> [PROVIDED RECORDS]:
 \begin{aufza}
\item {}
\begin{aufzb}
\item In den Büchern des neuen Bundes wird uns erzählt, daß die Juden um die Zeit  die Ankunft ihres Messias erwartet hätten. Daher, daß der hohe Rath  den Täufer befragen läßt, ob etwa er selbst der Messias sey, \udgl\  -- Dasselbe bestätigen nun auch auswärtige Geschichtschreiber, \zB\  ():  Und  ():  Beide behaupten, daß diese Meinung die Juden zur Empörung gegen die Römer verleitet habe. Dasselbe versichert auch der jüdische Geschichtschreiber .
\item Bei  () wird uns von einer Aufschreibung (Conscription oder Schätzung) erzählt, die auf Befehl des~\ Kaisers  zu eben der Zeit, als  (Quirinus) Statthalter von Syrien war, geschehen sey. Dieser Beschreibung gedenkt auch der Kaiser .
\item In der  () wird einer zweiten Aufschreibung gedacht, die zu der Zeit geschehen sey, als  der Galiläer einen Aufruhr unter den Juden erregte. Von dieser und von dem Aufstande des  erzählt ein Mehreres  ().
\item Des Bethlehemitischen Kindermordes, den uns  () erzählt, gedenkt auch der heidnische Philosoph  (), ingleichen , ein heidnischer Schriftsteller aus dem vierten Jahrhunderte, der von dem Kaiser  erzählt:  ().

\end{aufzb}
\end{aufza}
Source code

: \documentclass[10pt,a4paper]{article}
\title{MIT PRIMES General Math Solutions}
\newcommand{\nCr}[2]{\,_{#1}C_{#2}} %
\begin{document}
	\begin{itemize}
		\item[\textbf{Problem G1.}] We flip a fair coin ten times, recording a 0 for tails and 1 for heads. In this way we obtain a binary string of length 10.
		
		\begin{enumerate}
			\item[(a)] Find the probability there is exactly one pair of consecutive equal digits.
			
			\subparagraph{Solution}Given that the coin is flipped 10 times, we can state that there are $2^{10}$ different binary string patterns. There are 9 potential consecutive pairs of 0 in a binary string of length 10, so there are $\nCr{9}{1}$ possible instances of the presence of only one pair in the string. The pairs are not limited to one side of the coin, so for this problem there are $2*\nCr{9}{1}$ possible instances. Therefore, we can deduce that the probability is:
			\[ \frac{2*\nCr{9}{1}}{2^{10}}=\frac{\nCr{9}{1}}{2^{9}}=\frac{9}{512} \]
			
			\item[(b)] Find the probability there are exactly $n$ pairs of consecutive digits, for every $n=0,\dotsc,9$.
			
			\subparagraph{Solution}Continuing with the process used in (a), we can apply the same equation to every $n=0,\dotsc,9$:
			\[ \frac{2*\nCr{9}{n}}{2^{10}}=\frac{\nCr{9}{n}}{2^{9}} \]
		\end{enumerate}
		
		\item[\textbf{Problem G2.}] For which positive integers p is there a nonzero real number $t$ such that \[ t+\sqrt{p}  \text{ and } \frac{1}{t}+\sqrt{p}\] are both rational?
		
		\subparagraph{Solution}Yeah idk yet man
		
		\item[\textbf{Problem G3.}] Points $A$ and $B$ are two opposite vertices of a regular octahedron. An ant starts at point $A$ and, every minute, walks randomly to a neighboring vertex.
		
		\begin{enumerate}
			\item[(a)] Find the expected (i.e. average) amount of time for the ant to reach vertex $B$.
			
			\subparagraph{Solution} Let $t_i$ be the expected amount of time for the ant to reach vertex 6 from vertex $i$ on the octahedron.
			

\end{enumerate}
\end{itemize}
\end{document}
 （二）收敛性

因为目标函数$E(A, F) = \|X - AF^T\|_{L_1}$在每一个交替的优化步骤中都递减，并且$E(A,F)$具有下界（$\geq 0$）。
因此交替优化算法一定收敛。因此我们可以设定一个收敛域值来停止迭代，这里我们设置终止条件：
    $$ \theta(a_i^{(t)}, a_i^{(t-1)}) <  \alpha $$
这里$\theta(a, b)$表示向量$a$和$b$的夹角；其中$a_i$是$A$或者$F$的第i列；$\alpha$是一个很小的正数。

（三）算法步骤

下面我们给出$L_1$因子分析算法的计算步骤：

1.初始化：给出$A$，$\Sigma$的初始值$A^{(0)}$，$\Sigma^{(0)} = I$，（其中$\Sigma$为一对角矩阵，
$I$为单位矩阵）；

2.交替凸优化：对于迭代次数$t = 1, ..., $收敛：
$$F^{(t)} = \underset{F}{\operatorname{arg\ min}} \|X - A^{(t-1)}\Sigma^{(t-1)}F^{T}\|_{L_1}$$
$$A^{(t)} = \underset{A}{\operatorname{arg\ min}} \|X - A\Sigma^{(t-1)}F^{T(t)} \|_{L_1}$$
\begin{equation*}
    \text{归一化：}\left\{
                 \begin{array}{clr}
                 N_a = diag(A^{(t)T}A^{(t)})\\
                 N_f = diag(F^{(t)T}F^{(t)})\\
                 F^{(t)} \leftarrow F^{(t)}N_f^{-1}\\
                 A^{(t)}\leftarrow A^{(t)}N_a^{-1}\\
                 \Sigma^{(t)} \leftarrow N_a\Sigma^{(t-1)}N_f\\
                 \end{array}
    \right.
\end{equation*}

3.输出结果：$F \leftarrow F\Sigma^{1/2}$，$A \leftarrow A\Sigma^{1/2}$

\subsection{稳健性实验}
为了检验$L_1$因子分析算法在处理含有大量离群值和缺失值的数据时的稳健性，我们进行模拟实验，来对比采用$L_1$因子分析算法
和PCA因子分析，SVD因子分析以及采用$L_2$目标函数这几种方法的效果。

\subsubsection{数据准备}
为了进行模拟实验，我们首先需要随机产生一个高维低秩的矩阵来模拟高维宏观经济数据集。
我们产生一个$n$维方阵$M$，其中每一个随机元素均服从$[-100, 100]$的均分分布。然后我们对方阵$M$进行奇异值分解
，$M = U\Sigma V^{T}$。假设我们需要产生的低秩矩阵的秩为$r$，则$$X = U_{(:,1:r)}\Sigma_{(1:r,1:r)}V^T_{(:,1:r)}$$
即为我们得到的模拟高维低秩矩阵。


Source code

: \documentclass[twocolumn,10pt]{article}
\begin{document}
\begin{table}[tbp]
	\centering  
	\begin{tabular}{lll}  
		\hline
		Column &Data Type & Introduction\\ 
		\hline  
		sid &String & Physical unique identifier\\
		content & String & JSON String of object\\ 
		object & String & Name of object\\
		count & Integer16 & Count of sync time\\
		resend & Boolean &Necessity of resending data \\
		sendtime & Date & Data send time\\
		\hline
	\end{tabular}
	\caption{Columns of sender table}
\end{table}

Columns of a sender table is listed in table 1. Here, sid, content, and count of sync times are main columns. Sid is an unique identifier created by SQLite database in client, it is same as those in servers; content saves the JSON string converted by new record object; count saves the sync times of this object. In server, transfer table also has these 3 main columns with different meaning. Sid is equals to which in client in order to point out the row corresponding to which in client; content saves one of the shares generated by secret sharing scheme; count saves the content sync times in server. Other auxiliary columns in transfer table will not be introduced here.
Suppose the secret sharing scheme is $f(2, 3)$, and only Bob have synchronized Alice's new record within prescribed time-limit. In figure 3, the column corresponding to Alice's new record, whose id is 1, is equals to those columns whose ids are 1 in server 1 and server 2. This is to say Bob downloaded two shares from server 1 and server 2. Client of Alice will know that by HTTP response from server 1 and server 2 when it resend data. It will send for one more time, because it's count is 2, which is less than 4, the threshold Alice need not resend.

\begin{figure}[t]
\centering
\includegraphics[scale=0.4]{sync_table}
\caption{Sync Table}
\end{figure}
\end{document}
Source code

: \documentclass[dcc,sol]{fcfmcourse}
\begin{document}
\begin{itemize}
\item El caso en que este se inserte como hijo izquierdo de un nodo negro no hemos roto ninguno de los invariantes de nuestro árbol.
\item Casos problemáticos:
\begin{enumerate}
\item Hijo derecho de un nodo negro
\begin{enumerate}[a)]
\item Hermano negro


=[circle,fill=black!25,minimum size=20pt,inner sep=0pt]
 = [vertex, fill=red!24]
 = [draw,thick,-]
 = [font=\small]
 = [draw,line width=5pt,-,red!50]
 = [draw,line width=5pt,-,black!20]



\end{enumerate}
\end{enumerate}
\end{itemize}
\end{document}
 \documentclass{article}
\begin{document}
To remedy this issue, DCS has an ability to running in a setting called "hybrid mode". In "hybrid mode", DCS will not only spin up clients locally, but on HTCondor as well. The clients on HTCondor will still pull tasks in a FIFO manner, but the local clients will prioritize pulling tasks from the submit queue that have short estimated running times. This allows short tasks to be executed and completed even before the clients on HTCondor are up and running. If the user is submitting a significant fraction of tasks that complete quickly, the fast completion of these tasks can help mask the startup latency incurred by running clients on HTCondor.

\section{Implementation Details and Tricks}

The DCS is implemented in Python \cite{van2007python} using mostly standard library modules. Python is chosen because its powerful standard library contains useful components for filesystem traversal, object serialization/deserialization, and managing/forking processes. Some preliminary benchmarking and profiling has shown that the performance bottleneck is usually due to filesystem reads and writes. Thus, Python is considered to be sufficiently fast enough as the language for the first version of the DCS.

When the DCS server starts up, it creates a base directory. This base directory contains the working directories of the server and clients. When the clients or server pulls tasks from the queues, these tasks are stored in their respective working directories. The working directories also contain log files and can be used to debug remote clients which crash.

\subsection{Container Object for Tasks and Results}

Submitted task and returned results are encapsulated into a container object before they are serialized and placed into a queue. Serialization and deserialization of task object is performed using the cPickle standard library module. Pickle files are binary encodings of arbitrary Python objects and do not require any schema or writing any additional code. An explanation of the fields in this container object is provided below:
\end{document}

> [ACTIVITY]:
Please show each line in the records above that contains "those".

> [FINAL ANSWER]:
Columns of a sender table is listed in table 1. Here, sid, content, and count of sync times are main columns. Sid is an unique identifier created by SQLite database in client, it is same as those in servers; content saves the JSON string converted by new record object; count saves the sync times of this object. In server, transfer table also has these 3 main columns with different meaning. Sid is equals to which in client in order to point out the row corresponding to which in client; content saves one of the shares generated by secret sharing scheme; count saves the content sync times in server. Other auxiliary columns in transfer table will not be introduced here.
Suppose the secret sharing scheme is $f(2, 3)$, and only Bob have synchronized Alice's new record within prescribed time-limit. In figure 3, the column corresponding to Alice's new record, whose id is 1, is equals to those columns whose ids are 1 in server 1 and server 2. This is to say Bob downloaded two shares from server 1 and server 2. Client of Alice will know that by HTTP response from server 1 and server 2 when it resend data. It will send for one more time, because it's count is 2, which is less than 4, the threshold Alice need not resend.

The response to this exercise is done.